Some of the more commonly used standards and tests for supercapacitor include:
• Restriction of Hazardous Substances (RoHS) Compliance: This European directive specifically ensures that no hazardous materials restricted by Europe are involved during the product manufacturing process. It restricts the use of six hazardous materials (lead, mercury, cadmium, hexavalent chromium, polybrominated biphenyls, and polybrominated diphenyl ether) in the manufacturing process of electronic and electrical equipment.
• IEC 60068-2-27 and 2-29: These shock standards assure that a product is durable in rugged, high-demand applications, and that it can handle sudden applied forces and shocks.
• REACH Compliance: REACH stands for the Regulation, Evaluation, Authorization and Restriction of Chemicals. The sole purpose of REACH is to address the production and use of chemical substances, and their potential impacts on both human health and the environment.
• UL 810A: The standard was developed by UL especially for supercapacitor technology. The requirements of this test cover supercapacitors being used in equipment such as electronic products, uninterruptible power supplies, emergency lighting, engine starting, and power equipment.

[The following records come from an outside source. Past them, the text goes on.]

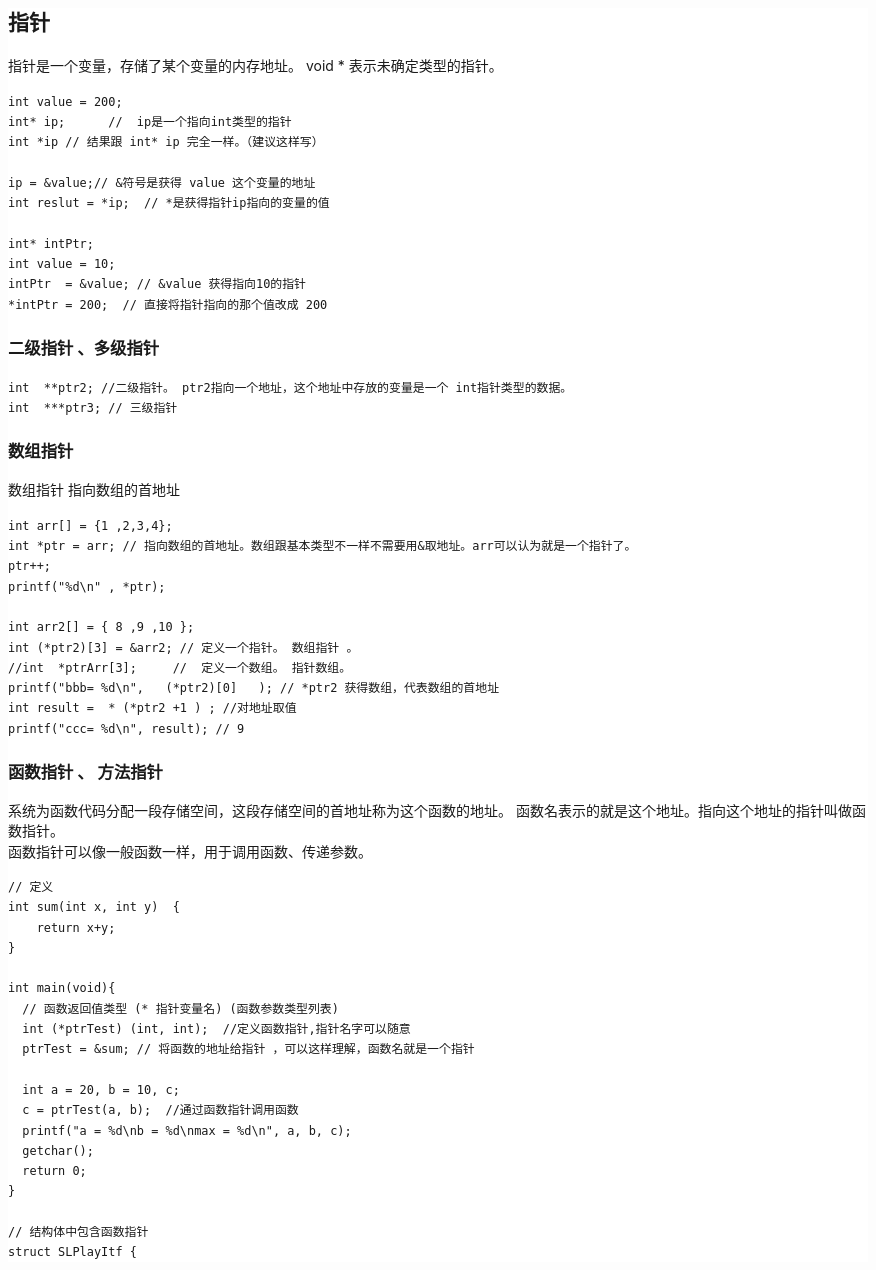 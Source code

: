 

## 指针
指针是一个变量，存储了某个变量的内存地址。 void * 表示未确定类型的指针。
```text
int value = 200;
int* ip;      //  ip是一个指向int类型的指针
int *ip // 结果跟 int* ip 完全一样。（建议这样写）

ip = &value;// &符号是获得 value 这个变量的地址
int reslut = *ip;  // *是获得指针ip指向的变量的值

int* intPtr;
int value = 10;
intPtr  = &value; // &value 获得指向10的指针
*intPtr = 200;  // 直接将指针指向的那个值改成 200
```

### 二级指针 、多级指针
```text
int  **ptr2; //二级指针。 ptr2指向一个地址，这个地址中存放的变量是一个 int指针类型的数据。
int  ***ptr3; // 三级指针
```

### 数组指针
数组指针 指向数组的首地址
```text
int arr[] = {1 ,2,3,4};
int *ptr = arr; // 指向数组的首地址。数组跟基本类型不一样不需要用&取地址。arr可以认为就是一个指针了。
ptr++;
printf("%d\n" , *ptr);

int arr2[] = { 8 ,9 ,10 };
int (*ptr2)[3] = &arr2; // 定义一个指针。 数组指针 。
//int  *ptrArr[3];     //  定义一个数组。 指针数组。 
printf("bbb= %d\n",   (*ptr2)[0]   ); // *ptr2 获得数组，代表数组的首地址
int result =  * (*ptr2 +1 ) ; //对地址取值 
printf("ccc= %d\n", result); // 9
```

### 函数指针 、 方法指针
系统为函数代码分配一段存储空间，这段存储空间的首地址称为这个函数的地址。
函数名表示的就是这个地址。指向这个地址的指针叫做函数指针。   
函数指针可以像一般函数一样，用于调用函数、传递参数。
```text
// 定义
int sum(int x, int y)  {
	return x+y;
}

int main(void){
  // 函数返回值类型 (* 指针变量名) (函数参数类型列表) 
  int (*ptrTest) (int, int);  //定义函数指针,指针名字可以随意 
  ptrTest = &sum; // 将函数的地址给指针 ，可以这样理解，函数名就是一个指针

  int a = 20, b = 10, c;
  c = ptrTest(a, b);  //通过函数指针调用函数
  printf("a = %d\nb = %d\nmax = %d\n", a, b, c);
  getchar();
  return 0;
}

// 结构体中包含函数指针
struct SLPlayItf {
``` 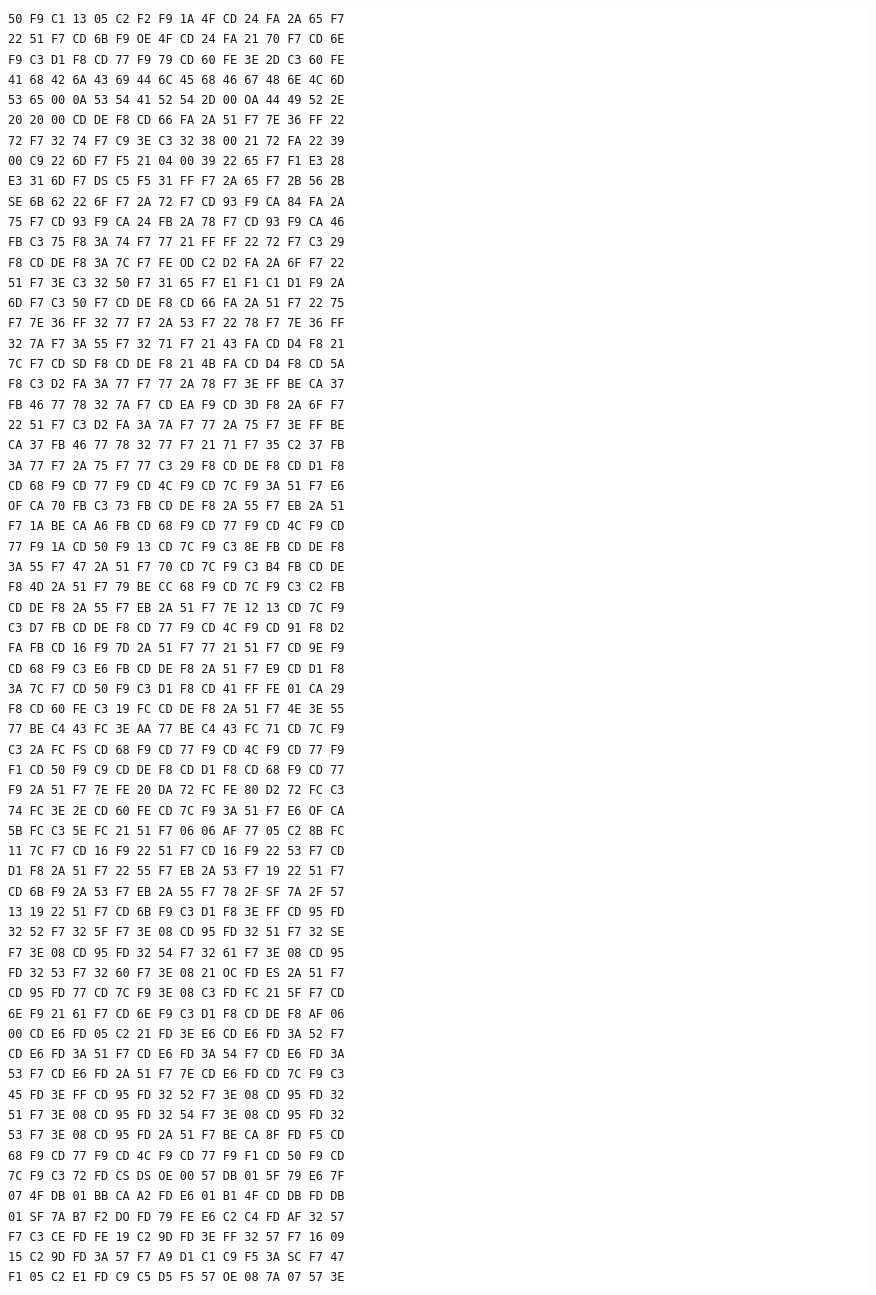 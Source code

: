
 ```hex
50 F9 C1 13 05 C2 F2 F9 1A 4F CD 24 FA 2A 65 F7 
22 51 F7 CD 6B F9 OE 4F CD 24 FA 21 70 F7 CD 6E 
F9 C3 D1 F8 CD 77 F9 79 CD 60 FE 3E 2D C3 60 FE 
41 68 42 6A 43 69 44 6C 45 68 46 67 48 6E 4C 6D 
53 65 00 0A 53 54 41 52 54 2D 00 OA 44 49 52 2E 
20 20 00 CD DE F8 CD 66 FA 2A 51 F7 7E 36 FF 22 
72 F7 32 74 F7 C9 3E C3 32 38 00 21 72 FA 22 39 
00 C9 22 6D F7 F5 21 04 00 39 22 65 F7 F1 E3 28 
E3 31 6D F7 DS C5 F5 31 FF F7 2A 65 F7 2B 56 2B 
SE 6B 62 22 6F F7 2A 72 F7 CD 93 F9 CA 84 FA 2A 
75 F7 CD 93 F9 CA 24 FB 2A 78 F7 CD 93 F9 CA 46 
FB C3 75 F8 3A 74 F7 77 21 FF FF 22 72 F7 C3 29
F8 CD DE F8 3A 7C F7 FE OD C2 D2 FA 2A 6F F7 22 
51 F7 3E C3 32 50 F7 31 65 F7 E1 F1 C1 D1 F9 2A 
6D F7 C3 50 F7 CD DE F8 CD 66 FA 2A 51 F7 22 75 
F7 7E 36 FF 32 77 F7 2A 53 F7 22 78 F7 7E 36 FF 
32 7A F7 3A 55 F7 32 71 F7 21 43 FA CD D4 F8 21 
7C F7 CD SD F8 CD DE F8 21 4B FA CD D4 F8 CD 5A 
F8 C3 D2 FA 3A 77 F7 77 2A 78 F7 3E FF BE CA 37 
FB 46 77 78 32 7A F7 CD EA F9 CD 3D F8 2A 6F F7 
22 51 F7 C3 D2 FA 3A 7A F7 77 2A 75 F7 3E FF BE 
CA 37 FB 46 77 78 32 77 F7 21 71 F7 35 C2 37 FB 
3A 77 F7 2A 75 F7 77 C3 29 F8 CD DE F8 CD D1 F8 
CD 68 F9 CD 77 F9 CD 4C F9 CD 7C F9 3A 51 F7 E6 
OF CA 70 FB C3 73 FB CD DE F8 2A 55 F7 EB 2A 51 
F7 1A BE CA A6 FB CD 68 F9 CD 77 F9 CD 4C F9 CD 
77 F9 1A CD 50 F9 13 CD 7C F9 C3 8E FB CD DE F8 
3A 55 F7 47 2A 51 F7 70 CD 7C F9 C3 B4 FB CD DE 
F8 4D 2A 51 F7 79 BE CC 68 F9 CD 7C F9 C3 C2 FB 
CD DE F8 2A 55 F7 EB 2A 51 F7 7E 12 13 CD 7C F9 
C3 D7 FB CD DE F8 CD 77 F9 CD 4C F9 CD 91 F8 D2 
FA FB CD 16 F9 7D 2A 51 F7 77 21 51 F7 CD 9E F9 
CD 68 F9 C3 E6 FB CD DE F8 2A 51 F7 E9 CD D1 F8 
3A 7C F7 CD 50 F9 C3 D1 F8 CD 41 FF FE 01 CA 29 
F8 CD 60 FE C3 19 FC CD DE F8 2A 51 F7 4E 3E 55 
77 BE C4 43 FC 3E AA 77 BE C4 43 FC 71 CD 7C F9 
C3 2A FC FS CD 68 F9 CD 77 F9 CD 4C F9 CD 77 F9 
F1 CD 50 F9 C9 CD DE F8 CD D1 F8 CD 68 F9 CD 77 
F9 2A 51 F7 7E FE 20 DA 72 FC FE 80 D2 72 FC C3 
74 FC 3E 2E CD 60 FE CD 7C F9 3A 51 F7 E6 OF CA 
5B FC C3 5E FC 21 51 F7 06 06 AF 77 05 C2 8B FC 
11 7C F7 CD 16 F9 22 51 F7 CD 16 F9 22 53 F7 CD 
D1 F8 2A 51 F7 22 55 F7 EB 2A 53 F7 19 22 51 F7 
CD 6B F9 2A 53 F7 EB 2A 55 F7 78 2F SF 7A 2F 57 
13 19 22 51 F7 CD 6B F9 C3 D1 F8 3E FF CD 95 FD 
32 52 F7 32 5F F7 3E 08 CD 95 FD 32 51 F7 32 SE 
F7 3E 08 CD 95 FD 32 54 F7 32 61 F7 3E 08 CD 95 
FD 32 53 F7 32 60 F7 3E 08 21 OC FD ES 2A 51 F7 
CD 95 FD 77 CD 7C F9 3E 08 C3 FD FC 21 5F F7 CD 
6E F9 21 61 F7 CD 6E F9 C3 D1 F8 CD DE F8 AF 06 
00 CD E6 FD 05 C2 21 FD 3E E6 CD E6 FD 3A 52 F7 
CD E6 FD 3A 51 F7 CD E6 FD 3A 54 F7 CD E6 FD 3A 
53 F7 CD E6 FD 2A 51 F7 7E CD E6 FD CD 7C F9 C3 
45 FD 3E FF CD 95 FD 32 52 F7 3E 08 CD 95 FD 32 
51 F7 3E 08 CD 95 FD 32 54 F7 3E 08 CD 95 FD 32 
53 F7 3E 08 CD 95 FD 2A 51 F7 BE CA 8F FD F5 CD 
68 F9 CD 77 F9 CD 4C F9 CD 77 F9 F1 CD 50 F9 CD 
7C F9 C3 72 FD CS DS OE 00 57 DB 01 5F 79 E6 7F 
07 4F DB 01 BB CA A2 FD E6 01 B1 4F CD DB FD DB 
01 SF 7A B7 F2 DO FD 79 FE E6 C2 C4 FD AF 32 57 
F7 C3 CE FD FE 19 C2 9D FD 3E FF 32 57 F7 16 09 
15 C2 9D FD 3A 57 F7 A9 D1 C1 C9 F5 3A SC F7 47 
F1 05 C2 E1 FD C9 C5 D5 F5 57 OE 08 7A 07 57 3E 
```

• IEC 62576: This standard describes methods for testing basic electrical characteristics (capacitance, voltage maintenance, and energy efficiency) of conventional electric double-layer capacitors (EDLCs) to be used for peak power assistance in hybrid electric vehicles.
• IEC 62391-2: This is for fixed EDLCs for use in electronic equipment and EDLCs for power application.
As the presence of supercapacitors increases in the power electronic market, the need for a single standard keeps rising, too. It will be easier for customers to have just one standard in mind when deciding which supercapacitor to buy. Right now, for example, there are several methods for ESR testing (e.g., IEC6231, EUCAR, manufacturers’ own methods).